In realtà, nella prima puntata, benedetto da don Gallo, prete per caso, Rossi non fa altro che riciclare il suo vecchio repertorio, spolverandolo e attualizzandolo con battute ad hoc (vede, per esempio, il Concistoro come una sorta di «X Factor», con «Simona Ventura che dà i voti e Morgan che suona l’organo, a canne»).
Piuttosto Paolo Rossi pone un bel problema teorico. Il suo show si svolge in un tendone da circo alla presenza del pubblico. Con cui si sintonizza immediatamente e nei cui confronti gode di un consistente credito (lo spettatore di teatro è anche un fan).
Lo spettatore televisivo non è necessariamente un fan, capisce che Rossi non si sta rivolgendo a lui, non è complice. Paradossalmente è più adulto, più laico di quello teatrale.
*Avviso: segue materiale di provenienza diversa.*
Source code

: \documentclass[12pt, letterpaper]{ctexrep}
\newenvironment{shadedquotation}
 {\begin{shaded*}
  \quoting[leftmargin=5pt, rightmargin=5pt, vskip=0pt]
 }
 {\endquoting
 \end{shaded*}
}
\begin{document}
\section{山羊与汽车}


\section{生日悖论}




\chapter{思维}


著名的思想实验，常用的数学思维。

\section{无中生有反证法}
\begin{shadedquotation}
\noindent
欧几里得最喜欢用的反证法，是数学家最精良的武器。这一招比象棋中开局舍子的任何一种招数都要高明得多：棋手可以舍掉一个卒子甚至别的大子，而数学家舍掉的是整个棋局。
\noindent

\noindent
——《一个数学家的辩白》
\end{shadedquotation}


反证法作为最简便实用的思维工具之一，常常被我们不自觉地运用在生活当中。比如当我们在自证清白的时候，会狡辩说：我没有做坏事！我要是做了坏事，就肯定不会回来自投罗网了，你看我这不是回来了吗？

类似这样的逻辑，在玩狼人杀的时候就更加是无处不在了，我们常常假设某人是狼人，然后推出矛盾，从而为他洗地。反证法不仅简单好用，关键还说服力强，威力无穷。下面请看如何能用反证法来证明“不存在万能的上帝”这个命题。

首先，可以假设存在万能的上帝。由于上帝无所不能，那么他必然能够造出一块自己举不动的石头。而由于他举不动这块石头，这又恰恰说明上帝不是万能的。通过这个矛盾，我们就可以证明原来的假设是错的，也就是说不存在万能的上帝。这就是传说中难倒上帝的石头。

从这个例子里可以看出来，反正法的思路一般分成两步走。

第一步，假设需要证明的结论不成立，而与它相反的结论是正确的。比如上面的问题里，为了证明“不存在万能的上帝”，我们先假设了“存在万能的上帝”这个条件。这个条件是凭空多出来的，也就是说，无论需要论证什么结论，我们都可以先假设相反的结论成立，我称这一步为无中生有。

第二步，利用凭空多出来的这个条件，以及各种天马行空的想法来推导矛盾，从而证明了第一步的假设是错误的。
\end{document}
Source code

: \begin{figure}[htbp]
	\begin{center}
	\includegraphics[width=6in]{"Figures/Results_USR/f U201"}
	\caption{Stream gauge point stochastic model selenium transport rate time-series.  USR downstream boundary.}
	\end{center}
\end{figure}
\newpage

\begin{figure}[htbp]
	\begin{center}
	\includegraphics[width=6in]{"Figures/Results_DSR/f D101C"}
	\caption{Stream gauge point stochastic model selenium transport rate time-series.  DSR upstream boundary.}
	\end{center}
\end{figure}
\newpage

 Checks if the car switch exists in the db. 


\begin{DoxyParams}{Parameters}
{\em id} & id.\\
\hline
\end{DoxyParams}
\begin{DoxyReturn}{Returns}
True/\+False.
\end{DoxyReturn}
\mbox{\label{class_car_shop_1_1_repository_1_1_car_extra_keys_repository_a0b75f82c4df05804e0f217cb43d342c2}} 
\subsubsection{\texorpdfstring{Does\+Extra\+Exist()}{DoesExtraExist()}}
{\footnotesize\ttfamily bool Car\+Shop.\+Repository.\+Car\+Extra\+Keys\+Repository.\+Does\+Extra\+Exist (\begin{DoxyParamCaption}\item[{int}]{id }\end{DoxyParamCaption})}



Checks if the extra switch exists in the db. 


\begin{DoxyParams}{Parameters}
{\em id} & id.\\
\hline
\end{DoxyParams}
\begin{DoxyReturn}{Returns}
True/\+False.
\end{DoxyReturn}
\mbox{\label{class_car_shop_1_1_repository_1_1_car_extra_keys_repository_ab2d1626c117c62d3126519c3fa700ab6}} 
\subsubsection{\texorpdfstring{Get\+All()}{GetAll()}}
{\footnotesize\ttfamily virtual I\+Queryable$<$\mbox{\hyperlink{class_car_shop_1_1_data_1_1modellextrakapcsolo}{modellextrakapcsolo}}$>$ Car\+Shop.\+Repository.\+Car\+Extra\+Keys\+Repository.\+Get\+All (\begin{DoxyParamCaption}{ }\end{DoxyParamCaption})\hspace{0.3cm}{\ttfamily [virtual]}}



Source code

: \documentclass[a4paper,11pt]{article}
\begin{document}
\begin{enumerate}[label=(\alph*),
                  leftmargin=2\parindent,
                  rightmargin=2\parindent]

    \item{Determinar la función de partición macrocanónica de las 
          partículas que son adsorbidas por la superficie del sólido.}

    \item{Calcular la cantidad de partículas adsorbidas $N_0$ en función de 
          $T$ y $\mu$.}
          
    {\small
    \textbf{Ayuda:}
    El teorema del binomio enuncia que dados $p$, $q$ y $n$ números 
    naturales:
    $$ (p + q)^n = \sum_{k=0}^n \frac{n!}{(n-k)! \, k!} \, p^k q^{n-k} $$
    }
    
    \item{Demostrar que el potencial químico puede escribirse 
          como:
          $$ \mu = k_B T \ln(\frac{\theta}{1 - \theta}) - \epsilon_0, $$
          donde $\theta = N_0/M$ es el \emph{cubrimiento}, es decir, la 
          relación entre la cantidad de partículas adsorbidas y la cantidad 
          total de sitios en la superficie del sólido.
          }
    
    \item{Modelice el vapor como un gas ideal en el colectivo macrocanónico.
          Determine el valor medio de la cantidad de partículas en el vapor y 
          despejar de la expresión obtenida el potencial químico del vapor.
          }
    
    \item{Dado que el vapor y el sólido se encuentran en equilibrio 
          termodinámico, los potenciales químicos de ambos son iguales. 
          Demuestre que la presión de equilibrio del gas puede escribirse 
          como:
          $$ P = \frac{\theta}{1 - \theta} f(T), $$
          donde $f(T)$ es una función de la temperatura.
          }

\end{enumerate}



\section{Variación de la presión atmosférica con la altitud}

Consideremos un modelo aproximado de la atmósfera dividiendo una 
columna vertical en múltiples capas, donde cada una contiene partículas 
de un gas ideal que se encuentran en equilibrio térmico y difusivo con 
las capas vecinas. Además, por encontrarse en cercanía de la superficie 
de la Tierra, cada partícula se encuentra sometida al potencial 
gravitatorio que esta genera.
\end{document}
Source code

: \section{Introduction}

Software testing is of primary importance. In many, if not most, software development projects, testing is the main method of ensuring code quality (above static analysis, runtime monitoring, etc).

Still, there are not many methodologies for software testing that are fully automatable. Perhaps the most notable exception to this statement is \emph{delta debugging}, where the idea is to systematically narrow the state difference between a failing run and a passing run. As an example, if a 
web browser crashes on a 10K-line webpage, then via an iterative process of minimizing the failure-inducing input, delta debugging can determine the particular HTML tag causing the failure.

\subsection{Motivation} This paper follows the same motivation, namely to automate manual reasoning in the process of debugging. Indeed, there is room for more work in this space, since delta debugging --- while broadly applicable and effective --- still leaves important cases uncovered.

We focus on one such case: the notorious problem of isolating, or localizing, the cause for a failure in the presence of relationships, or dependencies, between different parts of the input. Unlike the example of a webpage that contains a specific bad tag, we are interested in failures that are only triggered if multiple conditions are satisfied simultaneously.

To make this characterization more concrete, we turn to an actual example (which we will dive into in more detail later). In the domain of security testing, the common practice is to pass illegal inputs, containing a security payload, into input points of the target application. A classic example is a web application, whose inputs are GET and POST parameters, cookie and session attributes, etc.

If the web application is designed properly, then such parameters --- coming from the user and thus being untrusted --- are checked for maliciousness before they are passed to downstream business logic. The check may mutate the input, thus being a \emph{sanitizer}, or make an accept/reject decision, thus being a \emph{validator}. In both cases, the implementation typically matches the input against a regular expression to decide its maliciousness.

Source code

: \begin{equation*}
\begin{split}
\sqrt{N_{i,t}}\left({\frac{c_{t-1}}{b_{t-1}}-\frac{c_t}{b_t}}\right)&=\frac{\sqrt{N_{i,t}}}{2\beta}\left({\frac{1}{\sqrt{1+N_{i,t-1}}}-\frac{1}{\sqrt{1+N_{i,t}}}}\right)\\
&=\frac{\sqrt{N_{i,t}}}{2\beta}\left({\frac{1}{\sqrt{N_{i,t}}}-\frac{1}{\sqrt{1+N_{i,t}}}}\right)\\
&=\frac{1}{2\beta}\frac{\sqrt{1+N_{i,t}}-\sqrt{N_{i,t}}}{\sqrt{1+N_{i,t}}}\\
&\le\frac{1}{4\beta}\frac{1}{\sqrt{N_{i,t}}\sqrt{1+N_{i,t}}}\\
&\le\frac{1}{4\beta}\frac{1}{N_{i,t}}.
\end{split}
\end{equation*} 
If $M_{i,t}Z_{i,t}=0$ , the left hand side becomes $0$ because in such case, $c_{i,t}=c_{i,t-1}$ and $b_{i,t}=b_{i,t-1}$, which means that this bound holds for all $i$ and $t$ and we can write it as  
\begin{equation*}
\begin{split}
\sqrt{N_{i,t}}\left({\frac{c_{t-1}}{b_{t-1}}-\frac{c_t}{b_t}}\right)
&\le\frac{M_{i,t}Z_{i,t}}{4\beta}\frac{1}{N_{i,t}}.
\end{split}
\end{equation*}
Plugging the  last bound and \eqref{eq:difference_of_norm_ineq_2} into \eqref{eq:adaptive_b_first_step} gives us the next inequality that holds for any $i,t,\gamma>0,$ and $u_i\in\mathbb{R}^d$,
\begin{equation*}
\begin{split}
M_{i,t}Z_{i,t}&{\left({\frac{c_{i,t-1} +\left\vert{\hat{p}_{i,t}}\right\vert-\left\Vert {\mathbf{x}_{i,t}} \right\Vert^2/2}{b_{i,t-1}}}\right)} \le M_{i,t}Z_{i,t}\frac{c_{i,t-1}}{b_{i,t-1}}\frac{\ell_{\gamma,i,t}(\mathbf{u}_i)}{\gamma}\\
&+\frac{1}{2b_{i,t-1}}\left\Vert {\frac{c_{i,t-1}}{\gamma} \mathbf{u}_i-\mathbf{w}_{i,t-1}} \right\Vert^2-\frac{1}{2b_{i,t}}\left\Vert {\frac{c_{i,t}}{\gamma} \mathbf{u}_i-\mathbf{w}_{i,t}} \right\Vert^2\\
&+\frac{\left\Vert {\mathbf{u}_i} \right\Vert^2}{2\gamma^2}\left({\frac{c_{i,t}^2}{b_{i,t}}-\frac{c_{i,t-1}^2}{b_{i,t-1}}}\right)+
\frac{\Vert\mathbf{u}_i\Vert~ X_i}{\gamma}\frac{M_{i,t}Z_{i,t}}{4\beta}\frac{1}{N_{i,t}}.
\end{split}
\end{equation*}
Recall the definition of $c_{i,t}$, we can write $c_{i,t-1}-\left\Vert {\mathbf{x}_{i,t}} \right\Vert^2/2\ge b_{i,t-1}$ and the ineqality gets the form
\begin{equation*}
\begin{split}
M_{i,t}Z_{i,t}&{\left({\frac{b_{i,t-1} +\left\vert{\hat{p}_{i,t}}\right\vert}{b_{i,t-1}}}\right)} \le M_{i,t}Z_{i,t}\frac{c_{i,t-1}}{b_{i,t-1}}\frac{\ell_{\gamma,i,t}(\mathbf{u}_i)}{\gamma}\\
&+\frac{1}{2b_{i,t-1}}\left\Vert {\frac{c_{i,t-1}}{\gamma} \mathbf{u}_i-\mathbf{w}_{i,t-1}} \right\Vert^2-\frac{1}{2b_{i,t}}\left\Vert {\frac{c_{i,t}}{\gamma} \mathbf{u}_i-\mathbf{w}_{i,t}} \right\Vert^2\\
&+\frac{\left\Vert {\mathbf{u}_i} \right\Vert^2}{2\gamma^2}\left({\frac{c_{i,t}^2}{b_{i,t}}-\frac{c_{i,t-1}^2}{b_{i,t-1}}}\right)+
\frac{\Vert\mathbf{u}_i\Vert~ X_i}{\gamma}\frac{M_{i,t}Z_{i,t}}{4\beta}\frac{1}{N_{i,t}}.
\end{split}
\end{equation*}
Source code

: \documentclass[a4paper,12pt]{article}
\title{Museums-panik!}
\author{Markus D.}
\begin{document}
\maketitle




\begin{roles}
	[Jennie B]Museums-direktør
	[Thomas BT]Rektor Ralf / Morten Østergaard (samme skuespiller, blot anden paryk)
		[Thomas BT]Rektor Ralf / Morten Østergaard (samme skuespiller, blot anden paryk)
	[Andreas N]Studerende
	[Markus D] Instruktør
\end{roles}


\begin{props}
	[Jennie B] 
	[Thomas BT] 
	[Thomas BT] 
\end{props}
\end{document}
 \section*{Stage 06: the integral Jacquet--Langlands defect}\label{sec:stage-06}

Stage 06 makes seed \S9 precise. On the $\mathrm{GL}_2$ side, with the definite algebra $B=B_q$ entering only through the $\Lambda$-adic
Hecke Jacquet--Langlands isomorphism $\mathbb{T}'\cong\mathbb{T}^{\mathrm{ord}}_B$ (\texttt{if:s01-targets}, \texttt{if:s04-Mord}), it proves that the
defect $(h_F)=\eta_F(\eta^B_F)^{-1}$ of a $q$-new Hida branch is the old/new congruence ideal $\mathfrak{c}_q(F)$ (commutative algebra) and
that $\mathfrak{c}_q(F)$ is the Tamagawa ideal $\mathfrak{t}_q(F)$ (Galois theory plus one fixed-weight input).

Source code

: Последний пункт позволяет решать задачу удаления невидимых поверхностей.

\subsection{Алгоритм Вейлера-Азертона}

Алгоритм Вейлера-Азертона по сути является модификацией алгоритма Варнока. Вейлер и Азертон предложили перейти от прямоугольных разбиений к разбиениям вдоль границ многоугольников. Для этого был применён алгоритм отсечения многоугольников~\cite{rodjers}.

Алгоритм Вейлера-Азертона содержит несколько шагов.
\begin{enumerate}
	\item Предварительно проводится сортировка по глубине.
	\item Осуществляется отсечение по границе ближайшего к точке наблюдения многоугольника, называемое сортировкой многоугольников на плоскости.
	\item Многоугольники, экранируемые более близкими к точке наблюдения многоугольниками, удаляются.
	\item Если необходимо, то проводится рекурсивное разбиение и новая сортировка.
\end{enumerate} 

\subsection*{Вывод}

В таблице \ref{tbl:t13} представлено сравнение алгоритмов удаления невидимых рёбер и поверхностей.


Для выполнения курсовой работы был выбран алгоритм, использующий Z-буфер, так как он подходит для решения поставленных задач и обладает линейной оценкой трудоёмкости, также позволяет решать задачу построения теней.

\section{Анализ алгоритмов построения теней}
E se Rossi fa una sparata contro lo Stato che non elargisce più fondi al teatro (chissà perché solo teatro e cinema devono godere dello statuto di Cultura) può anche non condividerla, a differenza dei fan che applaudono felici.
L’impressione è che senza Berlusconi questi artisti sotto la tenda del circo siano perplessi e, soprattutto, lascino perplessi.